Debutta su Fox “Romolo + Giuly. La guerra mondiale italiana”
Massimo Copulati/ Massimo Ciavarro è il capostipite di una famiglia benestante della “fighetta” Roma Nord in continuo conflitto con Arfio Montacchi/ Federico Pacifici, rappresentante e capo della cosiddetta Roma Sud o “coatta” per il predominio su Roma. Giuly Copulati/ Beatrice Arnera è una giovane destinata a sposare un ricco rampollo lombardo di nome Giangi Pederzoli con un matrimonio combinato tra le due ricche famiglie. Per puro caso la ragazza incontra Romolo Montacchi/ Alessandro D’Ambrosi ed è il classico colpo di fulmine, ma il loro amore impossibile scatenerà una guerra che si allargherà a macchia d’olio fino ad interessare tutta l’Italia, partendo dalle strade della capitale coinvolta da sempre nella faida tra le due anime della città, fino a coinvolgere Milano e Napoli stanche di sentirsi considerate da Roma “noiosi stakanovisti avvolti dalla nebbia” i primi e “mariuoli sommersi dai rifiuti e dal caos” i partenopei. Con lo scopo di dividere l’Italia in due, il capo massonico Giorgio Mastrota e Don Alfonso/ Fortunato Cerlino, un boss del sud, decidono di unirsi e partecipare alla presa di Roma per renderla “milanese senza romani” il primo e per ricostruire il Regno delle due Sicilie il secondo, costringendo le due famiglie capitoline ad unirsi per non rischiare di perdere la Città Eterna.

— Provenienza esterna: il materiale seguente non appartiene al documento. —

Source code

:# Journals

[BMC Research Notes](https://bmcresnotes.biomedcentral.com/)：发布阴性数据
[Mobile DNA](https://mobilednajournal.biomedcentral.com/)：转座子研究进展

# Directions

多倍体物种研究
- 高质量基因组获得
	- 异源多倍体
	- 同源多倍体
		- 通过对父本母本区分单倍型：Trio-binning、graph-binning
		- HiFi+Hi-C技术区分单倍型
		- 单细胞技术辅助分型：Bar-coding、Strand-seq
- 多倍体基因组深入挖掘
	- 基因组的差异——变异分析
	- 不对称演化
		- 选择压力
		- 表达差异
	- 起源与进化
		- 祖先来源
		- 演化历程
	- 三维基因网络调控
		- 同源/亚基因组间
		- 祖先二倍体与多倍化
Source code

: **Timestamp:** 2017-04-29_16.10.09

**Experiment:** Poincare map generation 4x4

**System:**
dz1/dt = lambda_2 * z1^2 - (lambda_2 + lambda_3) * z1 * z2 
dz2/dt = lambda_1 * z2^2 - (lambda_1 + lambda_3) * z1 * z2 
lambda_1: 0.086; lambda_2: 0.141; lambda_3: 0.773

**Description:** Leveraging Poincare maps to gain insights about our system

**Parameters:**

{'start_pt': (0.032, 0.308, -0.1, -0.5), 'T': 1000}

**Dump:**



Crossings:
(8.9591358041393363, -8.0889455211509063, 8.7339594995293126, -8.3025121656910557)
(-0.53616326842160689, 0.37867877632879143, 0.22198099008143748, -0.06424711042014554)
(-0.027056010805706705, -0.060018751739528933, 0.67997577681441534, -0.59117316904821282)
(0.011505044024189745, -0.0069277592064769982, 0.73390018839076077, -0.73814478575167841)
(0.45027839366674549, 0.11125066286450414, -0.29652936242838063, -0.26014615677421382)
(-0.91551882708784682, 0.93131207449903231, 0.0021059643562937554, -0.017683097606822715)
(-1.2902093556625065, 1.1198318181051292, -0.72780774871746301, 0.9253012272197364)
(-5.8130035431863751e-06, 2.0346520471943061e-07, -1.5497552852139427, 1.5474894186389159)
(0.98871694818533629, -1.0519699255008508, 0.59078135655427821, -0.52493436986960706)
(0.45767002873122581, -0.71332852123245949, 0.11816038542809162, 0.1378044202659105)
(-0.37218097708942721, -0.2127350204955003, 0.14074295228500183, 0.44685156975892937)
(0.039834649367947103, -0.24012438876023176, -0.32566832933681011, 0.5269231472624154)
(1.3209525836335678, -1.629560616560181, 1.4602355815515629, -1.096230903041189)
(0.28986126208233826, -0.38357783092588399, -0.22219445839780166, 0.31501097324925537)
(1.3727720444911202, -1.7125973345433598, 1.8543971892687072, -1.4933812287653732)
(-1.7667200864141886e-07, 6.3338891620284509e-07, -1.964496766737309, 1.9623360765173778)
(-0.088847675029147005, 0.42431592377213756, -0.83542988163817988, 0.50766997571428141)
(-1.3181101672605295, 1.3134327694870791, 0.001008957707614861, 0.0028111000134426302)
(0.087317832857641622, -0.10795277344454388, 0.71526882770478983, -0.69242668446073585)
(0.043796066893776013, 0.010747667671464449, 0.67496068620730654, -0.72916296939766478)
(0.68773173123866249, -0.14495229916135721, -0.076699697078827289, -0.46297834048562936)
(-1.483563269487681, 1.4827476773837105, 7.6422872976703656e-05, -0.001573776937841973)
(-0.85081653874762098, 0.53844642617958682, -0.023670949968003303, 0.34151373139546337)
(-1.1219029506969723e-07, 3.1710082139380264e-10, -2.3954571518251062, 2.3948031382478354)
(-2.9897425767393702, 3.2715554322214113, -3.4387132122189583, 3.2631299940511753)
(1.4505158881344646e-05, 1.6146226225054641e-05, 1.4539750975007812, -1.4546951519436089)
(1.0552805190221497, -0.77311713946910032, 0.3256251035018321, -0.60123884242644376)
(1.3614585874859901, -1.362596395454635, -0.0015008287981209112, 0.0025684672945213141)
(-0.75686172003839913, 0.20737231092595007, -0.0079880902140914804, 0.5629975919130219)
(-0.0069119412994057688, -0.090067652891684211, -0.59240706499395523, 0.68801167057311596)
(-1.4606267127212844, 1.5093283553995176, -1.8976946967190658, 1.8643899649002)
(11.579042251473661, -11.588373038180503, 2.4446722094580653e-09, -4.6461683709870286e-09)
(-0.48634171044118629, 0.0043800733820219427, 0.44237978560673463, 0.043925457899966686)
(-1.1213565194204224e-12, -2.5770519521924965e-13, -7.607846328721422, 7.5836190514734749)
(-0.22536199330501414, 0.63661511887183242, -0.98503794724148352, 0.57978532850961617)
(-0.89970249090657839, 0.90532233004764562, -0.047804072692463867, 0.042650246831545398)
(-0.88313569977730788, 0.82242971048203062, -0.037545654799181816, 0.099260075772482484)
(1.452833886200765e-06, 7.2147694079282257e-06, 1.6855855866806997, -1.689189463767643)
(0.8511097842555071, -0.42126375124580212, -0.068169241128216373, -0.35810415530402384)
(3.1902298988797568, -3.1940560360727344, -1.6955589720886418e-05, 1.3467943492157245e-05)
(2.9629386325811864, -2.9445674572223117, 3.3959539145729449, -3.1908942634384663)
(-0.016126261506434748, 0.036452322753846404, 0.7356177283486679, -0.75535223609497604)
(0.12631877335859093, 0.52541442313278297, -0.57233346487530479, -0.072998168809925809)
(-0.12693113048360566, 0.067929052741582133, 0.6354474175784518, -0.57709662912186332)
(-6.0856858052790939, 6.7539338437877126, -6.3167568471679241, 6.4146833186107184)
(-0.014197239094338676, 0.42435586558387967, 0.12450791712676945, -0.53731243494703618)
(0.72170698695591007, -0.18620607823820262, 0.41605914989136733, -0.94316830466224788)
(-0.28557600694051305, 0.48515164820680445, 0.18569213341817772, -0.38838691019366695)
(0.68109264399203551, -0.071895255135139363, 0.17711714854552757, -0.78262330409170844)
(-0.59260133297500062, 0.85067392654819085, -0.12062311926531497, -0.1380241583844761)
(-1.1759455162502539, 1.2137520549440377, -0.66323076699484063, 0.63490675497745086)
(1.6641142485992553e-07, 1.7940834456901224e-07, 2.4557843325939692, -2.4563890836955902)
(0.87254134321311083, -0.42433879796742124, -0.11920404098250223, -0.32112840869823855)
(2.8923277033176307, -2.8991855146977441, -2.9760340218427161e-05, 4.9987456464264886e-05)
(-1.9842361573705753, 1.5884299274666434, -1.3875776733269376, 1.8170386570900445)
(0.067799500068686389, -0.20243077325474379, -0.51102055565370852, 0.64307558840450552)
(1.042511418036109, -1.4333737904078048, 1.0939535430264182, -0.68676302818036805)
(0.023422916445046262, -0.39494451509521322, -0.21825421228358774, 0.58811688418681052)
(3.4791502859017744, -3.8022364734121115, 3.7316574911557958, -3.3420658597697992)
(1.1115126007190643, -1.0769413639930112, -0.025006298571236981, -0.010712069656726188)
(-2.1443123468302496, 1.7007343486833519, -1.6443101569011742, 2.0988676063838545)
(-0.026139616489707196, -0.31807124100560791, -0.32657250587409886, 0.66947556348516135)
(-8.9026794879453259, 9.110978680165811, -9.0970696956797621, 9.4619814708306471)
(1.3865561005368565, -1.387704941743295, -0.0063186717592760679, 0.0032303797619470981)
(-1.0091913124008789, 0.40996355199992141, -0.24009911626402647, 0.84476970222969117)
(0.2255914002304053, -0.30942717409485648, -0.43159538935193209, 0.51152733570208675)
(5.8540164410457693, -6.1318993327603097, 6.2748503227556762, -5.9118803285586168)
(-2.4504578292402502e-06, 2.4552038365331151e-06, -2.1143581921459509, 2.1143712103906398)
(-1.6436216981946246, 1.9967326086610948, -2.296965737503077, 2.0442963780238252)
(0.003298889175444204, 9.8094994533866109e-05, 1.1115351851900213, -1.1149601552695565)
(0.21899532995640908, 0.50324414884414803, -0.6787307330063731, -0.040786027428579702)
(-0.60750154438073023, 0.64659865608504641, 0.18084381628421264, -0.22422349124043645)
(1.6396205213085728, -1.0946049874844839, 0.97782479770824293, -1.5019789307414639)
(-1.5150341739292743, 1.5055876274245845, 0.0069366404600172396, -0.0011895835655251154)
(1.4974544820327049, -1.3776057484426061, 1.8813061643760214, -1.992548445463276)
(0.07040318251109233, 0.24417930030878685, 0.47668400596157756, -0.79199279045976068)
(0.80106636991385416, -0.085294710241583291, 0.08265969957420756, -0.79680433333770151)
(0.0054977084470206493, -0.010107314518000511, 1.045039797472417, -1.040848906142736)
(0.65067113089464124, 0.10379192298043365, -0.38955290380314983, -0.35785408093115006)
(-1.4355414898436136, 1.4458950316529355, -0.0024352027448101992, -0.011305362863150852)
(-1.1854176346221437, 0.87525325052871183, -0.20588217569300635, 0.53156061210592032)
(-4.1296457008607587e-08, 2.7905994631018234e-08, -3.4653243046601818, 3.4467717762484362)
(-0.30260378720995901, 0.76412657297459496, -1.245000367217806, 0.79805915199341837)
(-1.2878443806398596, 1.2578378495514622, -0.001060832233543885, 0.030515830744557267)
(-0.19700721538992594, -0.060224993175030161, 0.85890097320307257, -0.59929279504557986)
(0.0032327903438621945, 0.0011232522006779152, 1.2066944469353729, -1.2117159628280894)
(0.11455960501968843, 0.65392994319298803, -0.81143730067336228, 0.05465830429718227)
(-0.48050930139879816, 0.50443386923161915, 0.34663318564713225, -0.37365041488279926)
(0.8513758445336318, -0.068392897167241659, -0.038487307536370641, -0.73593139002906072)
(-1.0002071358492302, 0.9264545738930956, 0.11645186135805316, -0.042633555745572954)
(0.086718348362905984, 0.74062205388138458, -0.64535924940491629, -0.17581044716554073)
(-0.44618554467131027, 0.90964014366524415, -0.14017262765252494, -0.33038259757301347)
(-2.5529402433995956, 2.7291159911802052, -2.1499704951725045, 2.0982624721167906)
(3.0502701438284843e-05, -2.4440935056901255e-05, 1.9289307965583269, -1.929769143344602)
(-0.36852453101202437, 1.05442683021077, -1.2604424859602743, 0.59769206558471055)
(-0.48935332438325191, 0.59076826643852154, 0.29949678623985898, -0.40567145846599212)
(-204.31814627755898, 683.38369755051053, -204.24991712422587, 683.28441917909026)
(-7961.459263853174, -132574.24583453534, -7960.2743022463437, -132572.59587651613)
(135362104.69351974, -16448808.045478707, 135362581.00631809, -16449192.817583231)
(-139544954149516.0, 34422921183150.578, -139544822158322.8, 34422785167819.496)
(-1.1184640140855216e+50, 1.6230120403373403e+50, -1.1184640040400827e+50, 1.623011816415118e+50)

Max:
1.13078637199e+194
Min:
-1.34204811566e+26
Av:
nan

Nata come una web serie “Romolo + Giuly. La guerra mondiale italiana” ha attirato l’attenzione della Fox alla ricerca di un successo tutto italiano come era stato per “Boris” e ha riunito un cast nostrano di volti molto noti sul grande e piccolo schermo. Tra gli attori già citati compariranno anche Giorgio Panariello, Umberto Smaila, Francesco Pannofino, Paolo Bonolis e un pupazzo, sempre al fianco di Mastrota, chiamato Tciu, un chiaro riferimento al pupazzo rosa Uan volto noto di Bim Bum Bam, che ha degli eccessi davvero divertenti. Una serie che racconta noi italiani con ironia e un pizzico di demenzialità, le nostre paure per il diverso, gli stereotipi storici di cui non riusciamo a fare a meno e le divisioni che ci trasciniamo dietro ormai solo per abitudine più che per una motivazione ben radicata e se, anche ci fosse, sarebbe così lontana da noi che il suo effetto dovrebbe essere ormai sbiadito.